Hi, Thanks for your great (and very fast) contribution! I was wondering if you could help me figure out how to apply this to a different image size? It's not really an image, but rather a 2D dimensional tensor of 4096X100.

I saw that I can change the number of channels, so I could just set channels to be 1. But I see that firstly - your implementation is for squared images, and secondly, it requires that image size should be devisable by patch size.

Since you've written this implementation perhaps you could help me to adapt it for my needs? (and maybe other users for their cases).

Maybe I could pad the length to be 128 so both would be devisable by 16 for example? but then where do I set different h, w ?

Thanks.

opened by danarte 3
Parameter count doesnt line up with paper

Just a note (and correct me if I misunderstood the paper) -

The parameter count for the Tiny gMLP doesnt line up with the param count from the paper for 30 layers and 128 dim and 6 ff_mult.
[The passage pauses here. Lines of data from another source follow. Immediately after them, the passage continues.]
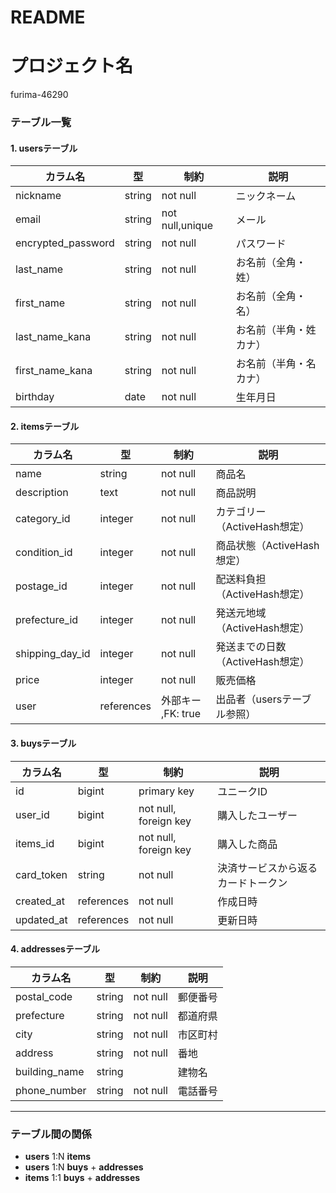 # README
# プロジェクト名
furima-46290

### テーブル一覧

#### 1. usersテーブル
| カラム名          | 型         | 制約             | 説明                   |
|-------------------|------------|------------------|----------------------|
| nickname          | string     | not null         | ニックネーム          |
| email    　　　　  | string     | not null,unique  | メール               |
| encrypted_password| string     | not null         | パスワード            |
| last_name   　　　| string     | not null         | お名前（全角・姓）     |
| first_name  　　  | string     | not null         | お名前（全角・名）     |
| last_name_kana    | string     | not null         | お名前（半角・姓カナ） |
| first_name_kana   | string     | not null         | お名前（半角・名カナ） |
| birthday          | date       | not null         | 生年月日              |

#### 2. itemsテーブル
| カラム名        | 型         | 制約               | 説明                            |
|-----------------|------------|--------------------|--------------------------------|
| name            | string     | not null           | 商品名                         |
| description     | text       | not null           | 商品説明                       |
| category_id     | integer    | not null           | カテゴリー（ActiveHash想定）    |
| condition_id    | integer    | not null           | 商品状態（ActiveHash想定）      |
| postage_id      | integer    | not null           | 配送料負担（ActiveHash想定）    |
| prefecture_id   | integer    | not null           | 発送元地域（ActiveHash想定）    |
| shipping_day_id | integer    | not null           | 発送までの日数（ActiveHash想定）|
| price           | integer    | not null           | 販売価格                       |
| user            | references | 外部キー ,FK: true | 出品者（usersテーブル参照）      |

#### 3. buysテーブル
| カラム名         | 型         | 制約                       | 説明                            |
|-----------------|------------|----------------------------|---------------------------------|
| id              | bigint     | primary key                | ユニークID                       |
| user_id         | bigint     | not null, foreign key      | 購入したユーザー                 |
| items_id        | bigint     | not null, foreign key      | 購入した商品                     |
| card_token      | string     | not null                   | 決済サービスから返るカードトークン |
| created_at      | references | not null                   | 作成日時                         |
| updated_at      | references | not null                   | 更新日時                         |

#### 4. addressesテーブル
| カラム名         | 型         | 制約                       | 説明                  |
|-----------------|------------|----------------------------|-----------------------|
| postal_code     | string     | not null                   | 郵便番号               |
| prefecture      | string     | not null                   | 都道府県               |
| city            | string     | not null                   | 市区町村               |
| address         | string     | not null                   | 番地                   |
| building_name   | string     |                            | 建物名                 |
| phone_number    | string     | not null                   | 電話番号               |

---

### テーブル間の関係
- **users** 1:N **items**  
- **users** 1:N **buys** + **addresses**
- **items** 1:1 **buys** + **addresses**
Thats probably due to the doubling of parameters here - https://github.com/lucidrains/g-mlp-pytorch/blob/main/g_mlp_pytorch/g_mlp_pytorch.py#L111

Halving this back to dim_ff + all 3 lines here need to halve their respective dims - https://github.com/lucidrains/g-mlp-pytorch/blob/main/g_mlp_pytorch/g_mlp_pytorch.py#L64-L66

Then param count is roughly 5.5 M params.

opened by titu1994 2
Add Support for Stochastic Depth

This PR adds support for stochastic depth, which is used in the paper for the vision experiments. I went ahead an added it to gMLP as well for completeness.

I tried my best to match your style. Let me know if there are any problems, or if you want me to refactor anything.

opened by mlw214 2

Don't you think this is more legible?

` class SpatialGatingUnit(nn.Module): def init(self, dim, dim_seq, causal = False, act = nn.Identity(), init_eps = 1e-3): super().init() dim_out = dim // 2 self.causal = causal

    self.norm = nn.LayerNorm(dim_out)
    #self.proj = nn.Conv1d(dim_seq, dim_seq, 1)
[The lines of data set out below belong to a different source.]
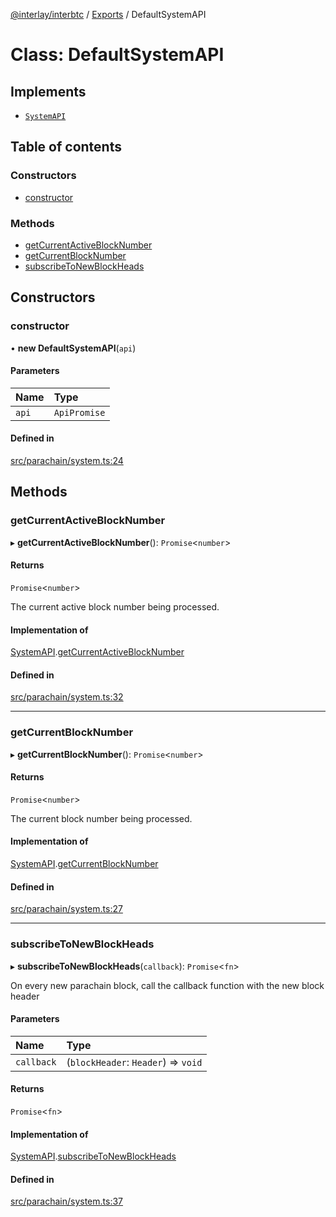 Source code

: [@interlay/interbtc](/README.md) / [Exports](/modules.md) / DefaultSystemAPI

# Class: DefaultSystemAPI

## Implements

- [`SystemAPI`](/interfaces/systemapi.md)

## Table of contents

### Constructors

- [constructor](/classes/defaultsystemapi.md#constructor)

### Methods

- [getCurrentActiveBlockNumber](/classes/defaultsystemapi.md#getcurrentactiveblocknumber)
- [getCurrentBlockNumber](/classes/defaultsystemapi.md#getcurrentblocknumber)
- [subscribeToNewBlockHeads](/classes/defaultsystemapi.md#subscribetonewblockheads)

## Constructors

### constructor

• **new DefaultSystemAPI**(`api`)

#### Parameters

| Name | Type |
| :------ | :------ |
| `api` | `ApiPromise` |

#### Defined in

[src/parachain/system.ts:24](https://github.com/interlay/interbtc-js/blob/0c8155e/src/parachain/system.ts#L24)

## Methods

### getCurrentActiveBlockNumber

▸ **getCurrentActiveBlockNumber**(): `Promise`<`number`\>

#### Returns

`Promise`<`number`\>

The current active block number being processed.

#### Implementation of

[SystemAPI](/interfaces/systemapi.md).[getCurrentActiveBlockNumber](/interfaces/systemapi.md#getcurrentactiveblocknumber)

#### Defined in

[src/parachain/system.ts:32](https://github.com/interlay/interbtc-js/blob/0c8155e/src/parachain/system.ts#L32)

___

### getCurrentBlockNumber

▸ **getCurrentBlockNumber**(): `Promise`<`number`\>

#### Returns

`Promise`<`number`\>

The current block number being processed.

#### Implementation of

[SystemAPI](/interfaces/systemapi.md).[getCurrentBlockNumber](/interfaces/systemapi.md#getcurrentblocknumber)

#### Defined in

[src/parachain/system.ts:27](https://github.com/interlay/interbtc-js/blob/0c8155e/src/parachain/system.ts#L27)

___

### subscribeToNewBlockHeads

▸ **subscribeToNewBlockHeads**(`callback`): `Promise`<`fn`\>

On every new parachain block, call the callback function with the new block header

#### Parameters

| Name | Type |
| :------ | :------ |
| `callback` | (`blockHeader`: `Header`) => `void` |

#### Returns

`Promise`<`fn`\>

#### Implementation of

[SystemAPI](/interfaces/systemapi.md).[subscribeToNewBlockHeads](/interfaces/systemapi.md#subscribetonewblockheads)

#### Defined in

[src/parachain/system.ts:37](https://github.com/interlay/interbtc-js/blob/0c8155e/src/parachain/system.ts#L37)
    self.dim_seq = dim_seq
    self.w_ = nn.Parameter(torch.zeros(dim_seq, dim_seq), requires_grad=True)   ####
    self.b_ = nn.Parameter(torch.ones(dim_seq), requires_grad=True)  ####

    self.act = act

    init_eps /= dim_seq
    #nn.init.uniform_(self.proj.weight, -init_eps, init_eps)
    #nn.init.constant_(self.proj.bias, 1.)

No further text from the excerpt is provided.